Among the records below, how many lines contain the word "bundlephobia"? The answer is a single number.

___

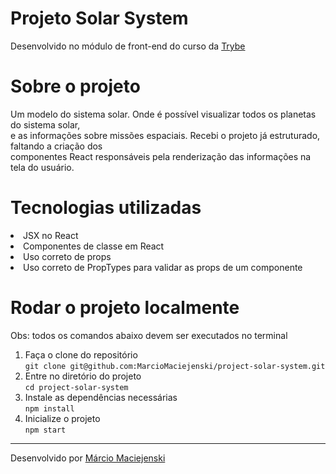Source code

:# Projeto Solar System
Desenvolvido no módulo de front-end do curso da <a href="https://www.betrybe.com/" target="_blank">Trybe</a>

# Sobre o projeto
Um modelo do sistema solar. Onde é possível visualizar todos os planetas do sistema solar, <br>
e as informações sobre missões espaciais. Recebi o projeto já estruturado, faltando a criação dos <br>
componentes React responsáveis pela renderização das informações na tela do usuário.

# Tecnologias utilizadas
<li>JSX no React</li>
<li>Componentes de classe em React</li>
<li>Uso correto de props</li>
<li>Uso correto de PropTypes para validar as props de um componente</li>

# Rodar o projeto localmente
Obs: todos os comandos abaixo devem ser executados no terminal<br>
1. Faça o clone do repositório <br>
```git clone git@github.com:MarcioMaciejenski/project-solar-system.git``` <br>
2. Entre no diretório do projeto <br>
```cd project-solar-system``` <br>
3. Instale as dependências necessárias <br>
```npm install``` <br>
4. Inicialize o projeto <br>
```npm start``` <br>
<hr>
Desenvolvido por <a href="https://www.linkedin.com/in/marcio-maciejenski/" target="_blank">Márcio Maciejenski</a>
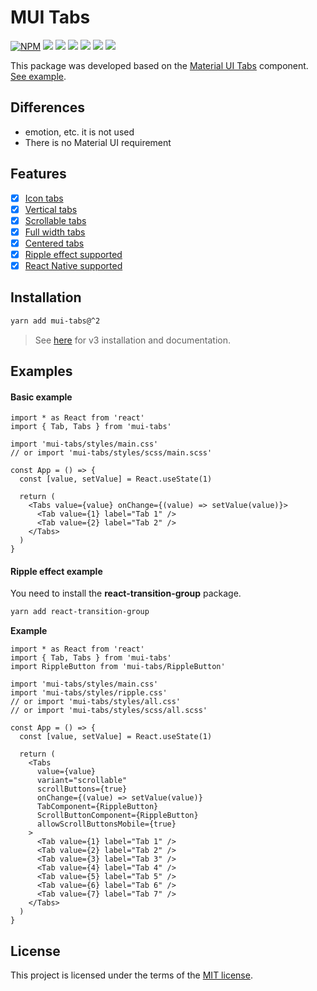 # MUI Tabs

[![NPM](https://img.shields.io/npm/v/mui-tabs.svg)](https://www.npmjs.com/package/mui-tabs)
![](https://badgen.net/npm/license/mui-tabs)
![](https://badgen.net/packagephobia/install/mui-tabs)
![](https://badgen.net/bundlephobia/min/mui-tabs)
![](https://badgen.net/bundlephobia/minzip/mui-tabs)
![](https://badgen.net/npm/dw/mui-tabs)
![](https://badgen.net/npm/dm/mui-tabs)

This package was developed based on the [Material UI Tabs](https://mui.com/components/tabs/#main-content) component. [See example](https://bilaleren.github.io/mui-tabs).

## Differences

- emotion, etc. it is not used
- There is no Material UI requirement

## Features

- [x] [Icon tabs](https://bilaleren.github.io/mui-tabs#icon-tabs)
- [x] [Vertical tabs](https://bilaleren.github.io/mui-tabs#vertical-tabs)
- [x] [Scrollable tabs](https://bilaleren.github.io/mui-tabs#scrollable-tabs)
- [x] [Full width tabs](https://bilaleren.github.io/mui-tabs#fullwidth-tabs)
- [x] [Centered tabs](https://bilaleren.github.io/mui-tabs#centered-tabs)
- [x] [Ripple effect supported](https://bilaleren.github.io/mui-tabs#ripple-effect)
- [x] [React Native supported](./NATIVE_README.md)

## Installation

```bash
yarn add mui-tabs@^2
```

> See [here](https://github.com/bilaleren/mui-tabs/tree/v3) for v3 installation and documentation.

## Examples

#### Basic example

```tsx
import * as React from 'react'
import { Tab, Tabs } from 'mui-tabs'

import 'mui-tabs/styles/main.css'
// or import 'mui-tabs/styles/scss/main.scss'

const App = () => {
  const [value, setValue] = React.useState(1)

  return (
    <Tabs value={value} onChange={(value) => setValue(value)}>
      <Tab value={1} label="Tab 1" />
      <Tab value={2} label="Tab 2" />
    </Tabs>
  )
}
```

#### Ripple effect example

You need to install the **react-transition-group** package.

```bash
yarn add react-transition-group
```

**Example**

```tsx
import * as React from 'react'
import { Tab, Tabs } from 'mui-tabs'
import RippleButton from 'mui-tabs/RippleButton'

import 'mui-tabs/styles/main.css'
import 'mui-tabs/styles/ripple.css'
// or import 'mui-tabs/styles/all.css'
// or import 'mui-tabs/styles/scss/all.scss'

const App = () => {
  const [value, setValue] = React.useState(1)

  return (
    <Tabs
      value={value}
      variant="scrollable"
      scrollButtons={true}
      onChange={(value) => setValue(value)}
      TabComponent={RippleButton}
      ScrollButtonComponent={RippleButton}
      allowScrollButtonsMobile={true}
    >
      <Tab value={1} label="Tab 1" />
      <Tab value={2} label="Tab 2" />
      <Tab value={3} label="Tab 3" />
      <Tab value={4} label="Tab 4" />
      <Tab value={5} label="Tab 5" />
      <Tab value={6} label="Tab 6" />
      <Tab value={7} label="Tab 7" />
    </Tabs>
  )
}
```

## License

This project is licensed under the terms of the
[MIT license](https://github.com/bilaleren/mui-tabs/blob/master/LICENCE).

___

Response area: 2